MICHAELA BALTASAR is in her last semester of the M.F.A. program in fiction at the University of Maryland-College Park. She is currently at work on her first novel.

ALEXANDRA BOLINTINEANU is currently completing her M.A. at the University of Toronto's Centre for Medieval Studies. Her research interests include Anglo-Saxon narrative poetry, the English monastic reformation, and modern speculative fiction. Her paper "The Ancestry of Gollum" was published in Concerning Hobbits and Other Matters (Conference Proceedings, University of St. Thomas, 2001).

MARJORIE J. BURNS has been on the faculty of Portland State University for thirty years and has lectured widely on Tolkien throughout the United States, as well as in Australia, Norway, England, and The Netherlands. She has also lived in Norway (once as a Fulbright professor). She teaches Norse and Celtic mythology, as well as Tolkien's literature and that of the Victorian writers he knew. Her publications on Tolkien include four journal articles, two essays in conference proceedings collections, and one book chapter. She has recently completed a book, "Perilous Realms: Celtic and Norse in J.R.R. Tolkien."

JANE CHANCE, professor of English, teaches medieval literature, medieval studies, and women and the study of gender at Rice University. She has taught a course on Tolkien at Rice, off and on, since 1976. A specialist in medieval mythography and general editor of three series, the Library of Medieval Women, Greenwood Guides to Historic Events in the Medieval World, and Praeger Series on the Middle Ages, she has published eighteen books, editions, and translations. Among them are revised editions, in 2001, of Tolkien's Art: A Mythology for England (1979) and The Lord of the Rings: The Mythology of Power (1992), also to be translated into Japanese in 2003; and a collection of essays, Tolkien the Medievalist (2002). She has served as guest editor for two issues of Studies in Medievalism, on the twentieth century (1982) and the Inklings (1991). Her essay revising Tolkien on Beowulf-"The Structural Unity of Beowulf: The Problem of Grendel's Mother"-has been published seven times, most recently in the Norton Critical Edition with the Seamus Heaney translation. Her book Medieval Mythography: From Roman North Africa to the School of Chartres, 433-1177 A.D. won the SCMLA Best Book Prize of 1994.

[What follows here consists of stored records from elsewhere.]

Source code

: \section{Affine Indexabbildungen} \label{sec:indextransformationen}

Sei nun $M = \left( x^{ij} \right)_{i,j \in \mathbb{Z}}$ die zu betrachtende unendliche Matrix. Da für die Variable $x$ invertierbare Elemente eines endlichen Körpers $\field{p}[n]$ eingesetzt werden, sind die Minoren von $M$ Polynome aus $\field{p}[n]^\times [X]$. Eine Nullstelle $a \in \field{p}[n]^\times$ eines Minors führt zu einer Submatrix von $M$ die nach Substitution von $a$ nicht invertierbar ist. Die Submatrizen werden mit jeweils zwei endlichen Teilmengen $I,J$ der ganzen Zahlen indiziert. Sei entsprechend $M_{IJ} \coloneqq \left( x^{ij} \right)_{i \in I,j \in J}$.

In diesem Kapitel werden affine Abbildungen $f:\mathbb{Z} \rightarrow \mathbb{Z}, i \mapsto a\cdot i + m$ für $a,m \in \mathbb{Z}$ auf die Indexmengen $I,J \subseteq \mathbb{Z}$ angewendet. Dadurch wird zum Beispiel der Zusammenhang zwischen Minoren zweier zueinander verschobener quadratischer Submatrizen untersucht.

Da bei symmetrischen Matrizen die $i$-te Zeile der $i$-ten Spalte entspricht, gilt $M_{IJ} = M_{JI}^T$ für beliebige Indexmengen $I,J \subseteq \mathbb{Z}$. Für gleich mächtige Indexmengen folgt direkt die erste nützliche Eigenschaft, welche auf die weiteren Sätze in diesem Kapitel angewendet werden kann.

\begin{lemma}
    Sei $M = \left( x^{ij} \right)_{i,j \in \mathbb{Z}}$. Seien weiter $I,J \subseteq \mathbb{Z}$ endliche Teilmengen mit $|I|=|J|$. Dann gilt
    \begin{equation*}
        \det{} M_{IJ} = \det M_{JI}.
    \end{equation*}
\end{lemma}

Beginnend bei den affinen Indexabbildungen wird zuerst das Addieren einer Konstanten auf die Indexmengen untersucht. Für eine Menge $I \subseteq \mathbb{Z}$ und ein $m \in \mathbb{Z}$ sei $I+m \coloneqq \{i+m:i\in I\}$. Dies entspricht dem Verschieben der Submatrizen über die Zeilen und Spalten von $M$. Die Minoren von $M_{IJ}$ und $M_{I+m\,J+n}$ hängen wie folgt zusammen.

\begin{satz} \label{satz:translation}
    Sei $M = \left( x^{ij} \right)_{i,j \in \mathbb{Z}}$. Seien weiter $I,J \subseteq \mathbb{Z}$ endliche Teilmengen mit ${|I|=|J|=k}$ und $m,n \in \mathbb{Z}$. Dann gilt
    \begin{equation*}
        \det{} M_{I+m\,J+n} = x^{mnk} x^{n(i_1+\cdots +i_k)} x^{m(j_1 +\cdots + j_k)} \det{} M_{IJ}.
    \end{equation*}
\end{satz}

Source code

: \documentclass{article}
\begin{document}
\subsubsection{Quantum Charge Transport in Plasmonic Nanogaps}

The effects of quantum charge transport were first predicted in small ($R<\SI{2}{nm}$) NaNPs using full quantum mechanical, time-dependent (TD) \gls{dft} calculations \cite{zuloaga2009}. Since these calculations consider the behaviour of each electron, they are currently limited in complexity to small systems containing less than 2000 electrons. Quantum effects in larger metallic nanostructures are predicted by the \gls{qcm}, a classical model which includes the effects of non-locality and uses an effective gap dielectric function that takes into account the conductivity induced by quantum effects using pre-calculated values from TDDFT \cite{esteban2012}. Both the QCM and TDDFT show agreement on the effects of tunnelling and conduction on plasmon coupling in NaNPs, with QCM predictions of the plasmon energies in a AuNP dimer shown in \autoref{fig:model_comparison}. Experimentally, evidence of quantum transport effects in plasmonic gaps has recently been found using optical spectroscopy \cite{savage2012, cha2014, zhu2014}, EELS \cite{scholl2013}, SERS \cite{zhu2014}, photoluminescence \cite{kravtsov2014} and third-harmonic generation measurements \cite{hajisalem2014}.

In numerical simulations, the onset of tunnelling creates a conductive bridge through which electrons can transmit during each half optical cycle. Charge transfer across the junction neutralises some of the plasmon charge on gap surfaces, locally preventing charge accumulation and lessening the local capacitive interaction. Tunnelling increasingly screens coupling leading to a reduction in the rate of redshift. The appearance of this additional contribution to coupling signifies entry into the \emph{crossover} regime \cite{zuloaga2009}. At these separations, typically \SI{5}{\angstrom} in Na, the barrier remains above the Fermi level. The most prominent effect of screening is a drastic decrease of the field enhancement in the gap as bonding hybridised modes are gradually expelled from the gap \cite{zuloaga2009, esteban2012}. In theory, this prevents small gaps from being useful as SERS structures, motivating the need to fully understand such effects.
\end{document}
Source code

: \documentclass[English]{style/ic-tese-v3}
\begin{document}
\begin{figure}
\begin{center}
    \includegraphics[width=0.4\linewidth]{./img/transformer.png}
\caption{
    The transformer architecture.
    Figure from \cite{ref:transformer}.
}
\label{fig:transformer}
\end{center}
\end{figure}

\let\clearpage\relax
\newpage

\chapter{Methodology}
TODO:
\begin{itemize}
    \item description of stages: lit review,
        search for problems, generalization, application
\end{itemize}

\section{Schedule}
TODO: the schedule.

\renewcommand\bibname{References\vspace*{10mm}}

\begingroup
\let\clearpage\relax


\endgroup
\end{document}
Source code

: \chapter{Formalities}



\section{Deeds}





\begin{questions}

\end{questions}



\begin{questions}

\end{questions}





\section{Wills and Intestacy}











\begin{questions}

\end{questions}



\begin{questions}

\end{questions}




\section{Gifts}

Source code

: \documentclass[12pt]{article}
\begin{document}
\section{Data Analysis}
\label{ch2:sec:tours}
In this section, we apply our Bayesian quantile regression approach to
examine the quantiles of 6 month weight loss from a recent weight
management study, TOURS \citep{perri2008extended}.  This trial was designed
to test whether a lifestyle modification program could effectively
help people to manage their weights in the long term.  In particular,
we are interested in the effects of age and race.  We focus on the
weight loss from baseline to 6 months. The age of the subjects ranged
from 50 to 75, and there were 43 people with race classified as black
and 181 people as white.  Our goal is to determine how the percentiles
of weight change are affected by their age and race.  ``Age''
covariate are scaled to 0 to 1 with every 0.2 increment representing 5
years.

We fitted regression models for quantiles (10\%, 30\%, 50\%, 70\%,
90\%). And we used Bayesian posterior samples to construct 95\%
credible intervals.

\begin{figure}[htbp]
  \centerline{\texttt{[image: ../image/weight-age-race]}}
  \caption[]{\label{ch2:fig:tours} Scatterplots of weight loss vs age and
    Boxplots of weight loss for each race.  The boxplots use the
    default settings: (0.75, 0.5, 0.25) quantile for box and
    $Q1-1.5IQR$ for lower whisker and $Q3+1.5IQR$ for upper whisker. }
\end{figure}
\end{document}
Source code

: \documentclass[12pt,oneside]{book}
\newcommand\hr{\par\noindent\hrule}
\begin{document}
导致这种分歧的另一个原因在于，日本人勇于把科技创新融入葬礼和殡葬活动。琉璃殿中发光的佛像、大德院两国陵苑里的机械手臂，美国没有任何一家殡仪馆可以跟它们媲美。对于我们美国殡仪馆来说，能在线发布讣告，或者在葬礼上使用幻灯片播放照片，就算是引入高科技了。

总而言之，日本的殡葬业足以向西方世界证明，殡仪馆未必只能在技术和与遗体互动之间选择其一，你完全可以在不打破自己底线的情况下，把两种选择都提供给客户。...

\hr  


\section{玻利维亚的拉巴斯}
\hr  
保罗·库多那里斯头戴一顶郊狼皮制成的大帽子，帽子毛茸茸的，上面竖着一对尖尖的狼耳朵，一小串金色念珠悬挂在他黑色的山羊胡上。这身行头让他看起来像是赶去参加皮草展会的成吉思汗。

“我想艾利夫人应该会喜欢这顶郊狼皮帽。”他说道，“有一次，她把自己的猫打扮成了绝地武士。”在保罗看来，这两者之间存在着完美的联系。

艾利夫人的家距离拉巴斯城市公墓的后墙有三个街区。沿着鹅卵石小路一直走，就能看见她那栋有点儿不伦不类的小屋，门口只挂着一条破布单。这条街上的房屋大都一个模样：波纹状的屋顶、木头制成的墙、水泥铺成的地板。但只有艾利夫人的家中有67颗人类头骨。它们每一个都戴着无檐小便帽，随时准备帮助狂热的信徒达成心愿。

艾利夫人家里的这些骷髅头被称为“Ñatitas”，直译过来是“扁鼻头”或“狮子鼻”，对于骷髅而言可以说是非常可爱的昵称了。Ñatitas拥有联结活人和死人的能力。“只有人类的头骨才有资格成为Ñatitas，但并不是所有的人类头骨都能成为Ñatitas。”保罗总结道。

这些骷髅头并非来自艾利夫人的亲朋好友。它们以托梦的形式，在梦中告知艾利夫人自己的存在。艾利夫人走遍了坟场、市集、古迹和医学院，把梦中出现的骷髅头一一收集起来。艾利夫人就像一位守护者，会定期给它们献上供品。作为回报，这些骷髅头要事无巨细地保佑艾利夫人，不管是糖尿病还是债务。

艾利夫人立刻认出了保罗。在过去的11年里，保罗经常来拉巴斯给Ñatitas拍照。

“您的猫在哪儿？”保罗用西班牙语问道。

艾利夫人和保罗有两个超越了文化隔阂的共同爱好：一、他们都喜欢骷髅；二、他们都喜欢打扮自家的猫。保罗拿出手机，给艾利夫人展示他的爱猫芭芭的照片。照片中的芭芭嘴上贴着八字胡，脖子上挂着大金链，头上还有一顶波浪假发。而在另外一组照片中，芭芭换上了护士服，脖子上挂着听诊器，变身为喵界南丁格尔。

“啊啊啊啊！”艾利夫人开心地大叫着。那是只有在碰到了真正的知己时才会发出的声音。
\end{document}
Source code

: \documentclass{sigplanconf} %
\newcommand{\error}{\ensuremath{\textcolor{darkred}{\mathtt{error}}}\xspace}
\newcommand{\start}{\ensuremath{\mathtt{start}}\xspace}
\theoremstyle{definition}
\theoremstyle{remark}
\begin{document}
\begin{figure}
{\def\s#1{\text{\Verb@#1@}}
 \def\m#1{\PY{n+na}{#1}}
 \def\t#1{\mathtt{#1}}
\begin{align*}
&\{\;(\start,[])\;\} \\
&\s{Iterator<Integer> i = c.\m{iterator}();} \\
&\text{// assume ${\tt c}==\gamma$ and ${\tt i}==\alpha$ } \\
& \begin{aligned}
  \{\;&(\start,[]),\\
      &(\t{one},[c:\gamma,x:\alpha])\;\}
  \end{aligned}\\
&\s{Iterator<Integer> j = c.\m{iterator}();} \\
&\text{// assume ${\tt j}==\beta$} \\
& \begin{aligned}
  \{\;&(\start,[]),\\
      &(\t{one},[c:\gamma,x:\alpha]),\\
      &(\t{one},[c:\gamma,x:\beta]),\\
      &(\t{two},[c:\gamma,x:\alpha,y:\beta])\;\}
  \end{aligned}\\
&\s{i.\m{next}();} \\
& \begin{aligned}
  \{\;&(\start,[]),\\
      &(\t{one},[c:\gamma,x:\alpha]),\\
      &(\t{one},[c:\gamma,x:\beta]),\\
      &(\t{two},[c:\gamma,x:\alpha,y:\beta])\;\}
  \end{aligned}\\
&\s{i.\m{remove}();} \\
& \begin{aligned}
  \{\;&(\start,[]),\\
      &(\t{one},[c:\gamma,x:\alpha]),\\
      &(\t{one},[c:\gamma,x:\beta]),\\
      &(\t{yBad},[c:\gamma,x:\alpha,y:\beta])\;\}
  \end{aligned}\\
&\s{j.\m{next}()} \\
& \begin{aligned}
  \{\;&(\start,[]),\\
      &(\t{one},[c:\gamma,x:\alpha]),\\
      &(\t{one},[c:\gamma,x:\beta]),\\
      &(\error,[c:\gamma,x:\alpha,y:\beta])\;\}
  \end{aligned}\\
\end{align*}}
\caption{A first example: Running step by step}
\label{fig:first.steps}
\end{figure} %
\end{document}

ANDY DIMOND, after a childhood of having The Hobbit read to him (and reread, and reread), first experienced The Lord of the Rings at the age of twelve and was immediately entranced by its depth and power. Now, eight years later, he is immersed in Tolkien as part of the Century Scholars undergraduate research program at Rice University. He has also served as an editorial assistant for this collection and in part for Tolkien the Medievalist, edited by Jane Chance (2002).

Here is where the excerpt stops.